Being Present In Pain

To be told that presence is the path to healing feels almost cruel when the present moment is a landscape of pain. For me, fibromyalgia turns my body into a storm—prickles on my skin, radiating aches, joints that feel bruised and rusted. The chaos within mirrors the chaos around me, making it hard to find a place to rest, to breathe, to just be.

Where is the oil for these rusted joints? Where is the salve for this endless ache? My here and now feels like it is in shambles, scattered across the jagged edges of pain that make each moment feel uninhabitable.

They say to focus on breathing, to let the inhale and exhale anchor me to the now. But how can I be present when the present hurts so much?
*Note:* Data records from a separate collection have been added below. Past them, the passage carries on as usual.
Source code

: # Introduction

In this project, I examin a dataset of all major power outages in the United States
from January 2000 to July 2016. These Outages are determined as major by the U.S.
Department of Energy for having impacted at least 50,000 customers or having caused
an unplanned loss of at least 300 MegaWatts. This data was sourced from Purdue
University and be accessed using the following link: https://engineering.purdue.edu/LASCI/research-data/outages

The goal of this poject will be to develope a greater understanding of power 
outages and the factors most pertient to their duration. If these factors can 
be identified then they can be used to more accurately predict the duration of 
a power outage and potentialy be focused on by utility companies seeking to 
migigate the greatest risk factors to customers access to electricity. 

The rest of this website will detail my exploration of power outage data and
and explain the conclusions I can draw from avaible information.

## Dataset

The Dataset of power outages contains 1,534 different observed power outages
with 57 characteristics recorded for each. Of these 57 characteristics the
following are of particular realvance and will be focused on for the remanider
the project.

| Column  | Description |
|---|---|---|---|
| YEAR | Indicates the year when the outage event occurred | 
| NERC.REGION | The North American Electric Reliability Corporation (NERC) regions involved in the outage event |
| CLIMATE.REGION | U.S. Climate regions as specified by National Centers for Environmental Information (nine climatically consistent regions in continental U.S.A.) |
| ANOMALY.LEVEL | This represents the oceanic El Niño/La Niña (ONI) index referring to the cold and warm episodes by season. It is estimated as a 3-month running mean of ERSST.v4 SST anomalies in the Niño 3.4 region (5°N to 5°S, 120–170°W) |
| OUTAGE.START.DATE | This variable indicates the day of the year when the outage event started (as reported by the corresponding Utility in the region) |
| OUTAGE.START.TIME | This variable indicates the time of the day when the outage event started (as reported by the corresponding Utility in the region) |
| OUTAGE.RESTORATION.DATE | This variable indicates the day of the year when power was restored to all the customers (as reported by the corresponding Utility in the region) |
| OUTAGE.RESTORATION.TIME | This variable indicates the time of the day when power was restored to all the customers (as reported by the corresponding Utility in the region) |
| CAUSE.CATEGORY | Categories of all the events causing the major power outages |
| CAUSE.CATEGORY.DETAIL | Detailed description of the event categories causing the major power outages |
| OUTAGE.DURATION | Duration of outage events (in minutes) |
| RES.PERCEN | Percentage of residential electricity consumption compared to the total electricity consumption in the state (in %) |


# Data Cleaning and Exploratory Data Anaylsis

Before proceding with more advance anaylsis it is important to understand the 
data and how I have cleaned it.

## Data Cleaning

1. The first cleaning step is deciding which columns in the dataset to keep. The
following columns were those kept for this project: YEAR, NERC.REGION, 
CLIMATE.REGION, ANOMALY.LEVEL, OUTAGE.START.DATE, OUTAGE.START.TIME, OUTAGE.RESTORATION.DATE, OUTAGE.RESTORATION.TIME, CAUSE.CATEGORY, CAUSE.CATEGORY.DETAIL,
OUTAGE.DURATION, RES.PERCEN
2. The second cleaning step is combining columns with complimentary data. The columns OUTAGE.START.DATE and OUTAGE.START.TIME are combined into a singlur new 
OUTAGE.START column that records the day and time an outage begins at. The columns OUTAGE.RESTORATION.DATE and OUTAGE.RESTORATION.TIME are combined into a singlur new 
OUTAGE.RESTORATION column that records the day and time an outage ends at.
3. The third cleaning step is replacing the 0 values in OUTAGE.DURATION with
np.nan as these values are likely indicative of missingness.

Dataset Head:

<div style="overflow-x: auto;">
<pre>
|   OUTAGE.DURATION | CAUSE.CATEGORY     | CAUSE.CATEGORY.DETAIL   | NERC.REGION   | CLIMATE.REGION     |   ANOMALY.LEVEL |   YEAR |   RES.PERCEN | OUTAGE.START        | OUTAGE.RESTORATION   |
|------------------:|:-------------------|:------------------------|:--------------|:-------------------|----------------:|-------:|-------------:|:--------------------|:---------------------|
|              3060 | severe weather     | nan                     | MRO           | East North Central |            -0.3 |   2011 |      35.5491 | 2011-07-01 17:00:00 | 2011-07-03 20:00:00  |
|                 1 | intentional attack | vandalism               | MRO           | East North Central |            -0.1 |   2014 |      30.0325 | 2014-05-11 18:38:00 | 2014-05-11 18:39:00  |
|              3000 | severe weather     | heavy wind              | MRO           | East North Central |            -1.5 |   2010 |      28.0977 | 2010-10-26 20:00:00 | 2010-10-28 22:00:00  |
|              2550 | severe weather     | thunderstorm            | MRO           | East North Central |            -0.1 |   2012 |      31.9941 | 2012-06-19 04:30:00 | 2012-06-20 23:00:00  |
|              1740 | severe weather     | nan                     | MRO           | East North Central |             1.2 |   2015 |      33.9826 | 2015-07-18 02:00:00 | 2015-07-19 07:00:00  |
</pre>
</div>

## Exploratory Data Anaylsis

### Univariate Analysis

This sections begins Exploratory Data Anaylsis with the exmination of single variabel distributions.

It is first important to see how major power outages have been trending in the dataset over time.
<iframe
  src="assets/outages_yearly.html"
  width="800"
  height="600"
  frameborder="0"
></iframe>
Breathing feels impossible when pain screams louder than the soft whispers of peace that mindfulness promises.

And yet, in the rare moments when I can breathe—when I can focus not on escaping the pain but on softening around it—I find something surprising. Not relief, not joy, but a kind of acceptance. Not of the pain itself, but of my resilience. In those moments, I don’t judge myself for struggling. I don’t blame my body for what it can’t do. Instead, I honor it for continuing, for surviving this storm one breath at a time.

The practice of presence isn’t easy for someone like me. It’s messy and incomplete, interrupted by the sharp reality of pain. But maybe it doesn’t have to be perfect. Maybe presence is simply returning to the breath, even after the hundredth distraction. Maybe it’s allowing myself to feel the pain without letting it define me. Maybe it’s learning to inhabit this broken, aching now with the gentleness I so desperately need.

If the present is where healing begins, then let it start small. One breath, one moment of grace, one acknowledgment that I am still here—despite it all.